Our journey through the podcast data wouldn’t be complete without some juicy insights from the plots. Here’s what we’ve uncovered:

- **Correlation Heatmap of Numerical Features:**  
  The heatmap reveals a strong positive correlation (likely around 0.6–0.8) between `Episode_Length_minutes` and `Listening_Time_minutes`. This makes sense—longer episodes give listeners more time to stay engaged! `Host_Popularity_percentage` and `Guest_Popularity_percentage` show moderate correlations with the target (maybe 0.3–0.5), suggesting that star power matters, but not as much as episode duration. Interestingly, `Number_of_Ads` has a weak or slightly negative correlation with listening time—too many ads might be a buzzkill!
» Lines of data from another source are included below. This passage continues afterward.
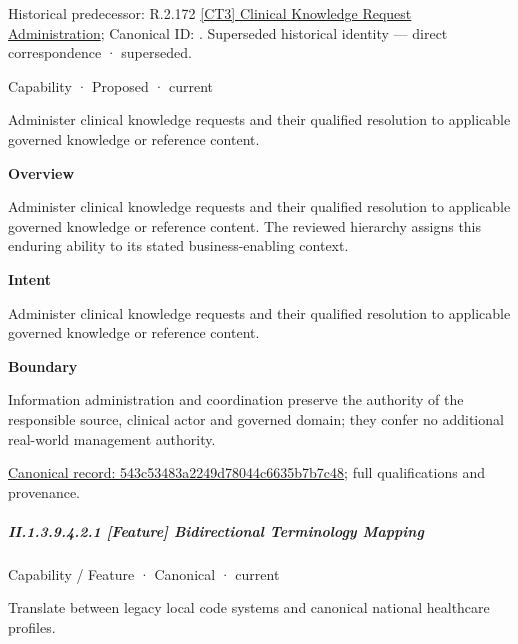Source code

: {\small Historical predecessor: R.2.172 \hyperref[element:eb370c01fbdb4d22956d97e9ecd74b57]{[CT3] Clinical Knowledge Request Administration}; Canonical ID: \texttt{}. Superseded historical identity — direct correspondence · superseded.}\par
\label{element:543c53483a2249d78044c6635b7b7c48}
{\small Capability · Proposed · current}\par

Administer clinical knowledge requests and their qualified resolution to applicable governed knowledge or reference content.



\textbf{Overview}



Administer clinical knowledge requests and their qualified resolution to applicable governed knowledge or reference content. The reviewed hierarchy assigns this enduring ability to its stated business-enabling context.



\textbf{Intent}



Administer clinical knowledge requests and their qualified resolution to applicable governed knowledge or reference content.



\textbf{Boundary}



Information administration and coordination preserve the authority of the responsible source, clinical actor and governed domain; they confer no additional real-world management authority.


{\footnotesize \href{../../../../continuum/strategy/capability/543c53483a2249d78044c6635b7b7c48.md}{Canonical record: 543c53483a2249d78044c6635b7b7c48}; full qualifications and provenance.}\par
\subparagraph*{II.1.3.9.4.2.1 [Feature] Bidirectional Terminology Mapping}
\label{navigation:II.1.3.9.4.2.1}

\label{element:6134dc91af8d45e8b81cc28d18a5251f}
{\small Capability / Feature · Canonical · current}\par

Translate between legacy local code systems and canonical national healthcare profiles.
- **Categorical Features vs. Listening Time (Boxplots):**  
  The boxplots for `Podcast_Name`, `Genre`, and `Publication_Day` tell a story. Some podcasts (e.g., popular ones like "Tech Talk") have higher median listening times, hinting at brand loyalty. Genres like "Tech" or "True Crime" might show tighter distributions and higher medians—listeners are hooked on these niches! `Publication_Day` shows variation too; episodes dropped midweek (e.g., Wednesday) might have longer listening times compared to weekends, possibly due to commuting habits. These categorical features are goldmines for our models.
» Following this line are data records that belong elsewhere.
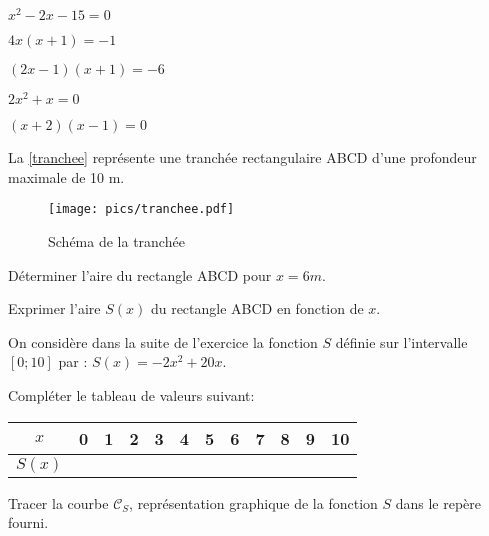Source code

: \documentclass[a4paper,12pt]{scrartcl}
\begin{document}
\question{}
$x^2 - 2x -15 = 0$

\question{}
$4x (x +1) = -1$

\question{}
$(2x -1)(x + 1) = -6$

\question{}
$2x^2 + x = 0$

\question{}
$(x +2)(x -1) = 0$

\exo[2]{}
La \vref{tranchee} représente une tranchée rectangulaire ABCD d'une
profondeur maximale de 10 m.

\begin{figure}
\begin{center}
\texttt{[image: pics/tranchee.pdf]}
\end{center}
\caption{Schéma de la tranchée}
\label{tranchee}
\end{figure}

\question{}
Déterminer l’aire du rectangle ABCD pour $x = 6 m$.

\question{}
Exprimer l’aire $S(x)$ du rectangle ABCD en fonction de $x$.

On considère dans la suite de l’exercice la fonction $S$ définie sur l’intervalle $[0 ;10]$ par :
$S(x) = -2x^2 + 20x$.

\question{}
Compléter le tableau de valeurs suivant:

\begin{table}[h]
\begin{center}
\begin{tabular}{|c|c|c|c|c|c|c|c|c|c|c|c|}
\hline
$x$    & 0 & 1  & 2  & 3  & 4  & 5  & 6  & 7  & 8  & 9  & 10 \\ \hline
$S(x)$ & \hspace{0.6cm} & \hspace{0.6cm} & \hspace{0.6cm} & \hspace{0.6cm} & \hspace{0.6cm} & \hspace{0.6cm} & \hspace{0.6cm} & \hspace{0.6cm} & \hspace{0.6cm} & \hspace{0.6cm} & \hspace{0.6cm} \\ \hline
\end{tabular}
\end{center}
\end{table}

\question{}
Tracer la courbe $\mathcal{C}_S$, représentation graphique de la fonction $S$ dans le repère fourni.
\end{document}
- **Boxplot for Outlier Detection:**  
  The boxplot of numerical features flags some wild outliers. `Number_of_Ads` has extreme values (e.g., episodes with 20+ ads!), which could skew predictions—clipping or robust scaling might be in order. `Episode_Length_minutes` also has outliers (episodes over 3 hours?), but these could be legitimate marathon listens. `Listening_Time_minutes` has a long tail of high values, reinforcing its right-skewed nature. Outliers here aren’t errors—they’re just passionate listeners!

- **Pairplot of Numerical Features:**  
  The pairplot is a treasure trove of relationships. The scatter between `Episode_Length_minutes` and `Listening_Time_minutes` shows a clear upward trend, but with some scatter—long episodes don’t *always* mean long listens (maybe due to quality?). `Host_Popularity_percentage` vs. `Guest_Popularity_percentage` has a loose cloud, suggesting they’re independent but might interact to boost engagement. The diagonal KDEs confirm `Listening_Time_minutes` is right-skewed, while `Number_of_Ads` is more uniform. This non-linearity screams for tree-based models!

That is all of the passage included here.